ASSIGNED TASK:
Scan the records below for the string "already" and return every line where it appears.

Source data
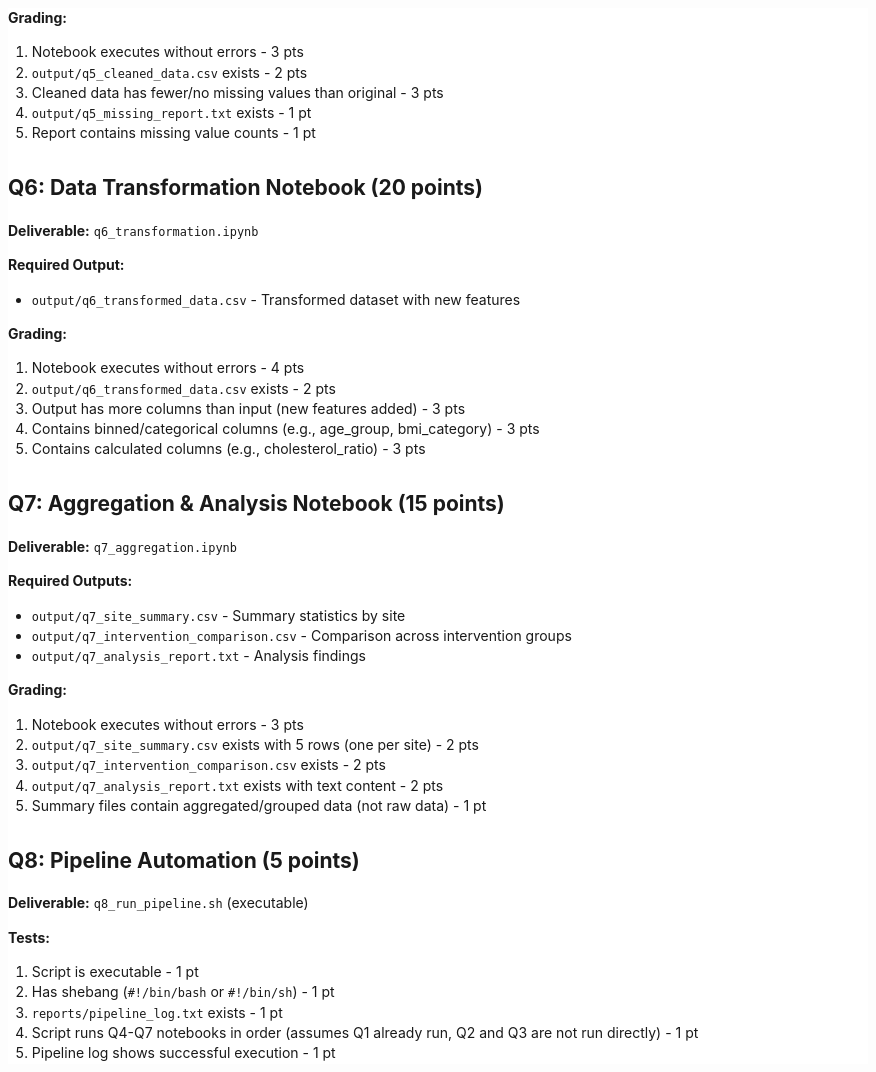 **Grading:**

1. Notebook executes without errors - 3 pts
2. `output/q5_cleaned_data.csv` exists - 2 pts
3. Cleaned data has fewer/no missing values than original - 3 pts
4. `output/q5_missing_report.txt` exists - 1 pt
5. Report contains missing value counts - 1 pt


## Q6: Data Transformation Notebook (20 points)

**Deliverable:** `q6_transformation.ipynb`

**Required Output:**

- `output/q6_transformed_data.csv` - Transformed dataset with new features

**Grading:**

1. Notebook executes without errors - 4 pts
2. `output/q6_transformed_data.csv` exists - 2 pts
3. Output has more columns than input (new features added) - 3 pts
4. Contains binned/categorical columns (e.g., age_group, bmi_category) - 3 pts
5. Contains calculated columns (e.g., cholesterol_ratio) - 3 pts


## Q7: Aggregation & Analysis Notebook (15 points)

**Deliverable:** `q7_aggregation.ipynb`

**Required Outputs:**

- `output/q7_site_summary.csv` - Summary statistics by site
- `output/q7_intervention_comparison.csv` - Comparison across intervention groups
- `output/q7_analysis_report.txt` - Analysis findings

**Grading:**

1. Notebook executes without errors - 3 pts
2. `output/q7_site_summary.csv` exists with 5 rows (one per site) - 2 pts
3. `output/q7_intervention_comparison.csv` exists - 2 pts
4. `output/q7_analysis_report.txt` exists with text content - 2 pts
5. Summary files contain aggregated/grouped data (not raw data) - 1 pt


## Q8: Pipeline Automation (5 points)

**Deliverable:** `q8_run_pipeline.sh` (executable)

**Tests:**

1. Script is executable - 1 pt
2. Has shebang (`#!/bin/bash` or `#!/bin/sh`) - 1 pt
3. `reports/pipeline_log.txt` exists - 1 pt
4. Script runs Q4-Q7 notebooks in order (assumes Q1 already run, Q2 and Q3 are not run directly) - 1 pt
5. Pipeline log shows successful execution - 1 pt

--

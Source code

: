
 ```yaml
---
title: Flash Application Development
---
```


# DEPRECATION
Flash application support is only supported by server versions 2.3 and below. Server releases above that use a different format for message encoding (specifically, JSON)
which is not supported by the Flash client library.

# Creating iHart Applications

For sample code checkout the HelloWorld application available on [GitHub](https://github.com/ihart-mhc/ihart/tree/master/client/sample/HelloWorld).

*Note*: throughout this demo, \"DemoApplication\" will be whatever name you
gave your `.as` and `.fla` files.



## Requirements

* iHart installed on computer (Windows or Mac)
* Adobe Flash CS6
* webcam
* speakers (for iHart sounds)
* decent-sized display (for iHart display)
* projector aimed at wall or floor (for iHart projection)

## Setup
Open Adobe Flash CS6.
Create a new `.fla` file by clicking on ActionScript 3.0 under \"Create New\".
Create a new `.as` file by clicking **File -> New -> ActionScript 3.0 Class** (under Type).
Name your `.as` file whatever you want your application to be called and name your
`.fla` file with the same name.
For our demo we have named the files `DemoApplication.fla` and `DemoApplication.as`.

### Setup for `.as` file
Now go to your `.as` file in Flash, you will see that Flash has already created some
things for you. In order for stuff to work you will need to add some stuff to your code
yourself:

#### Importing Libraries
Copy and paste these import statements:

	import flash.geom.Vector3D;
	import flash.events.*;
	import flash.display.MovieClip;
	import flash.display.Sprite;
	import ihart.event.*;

EXPECTED ANSWER:
4. Script runs Q4-Q7 notebooks in order (assumes Q1 already run, Q2 and Q3 are not run directly) - 1 pt
Now go to your `.as` file in Flash, you will see that Flash has already created some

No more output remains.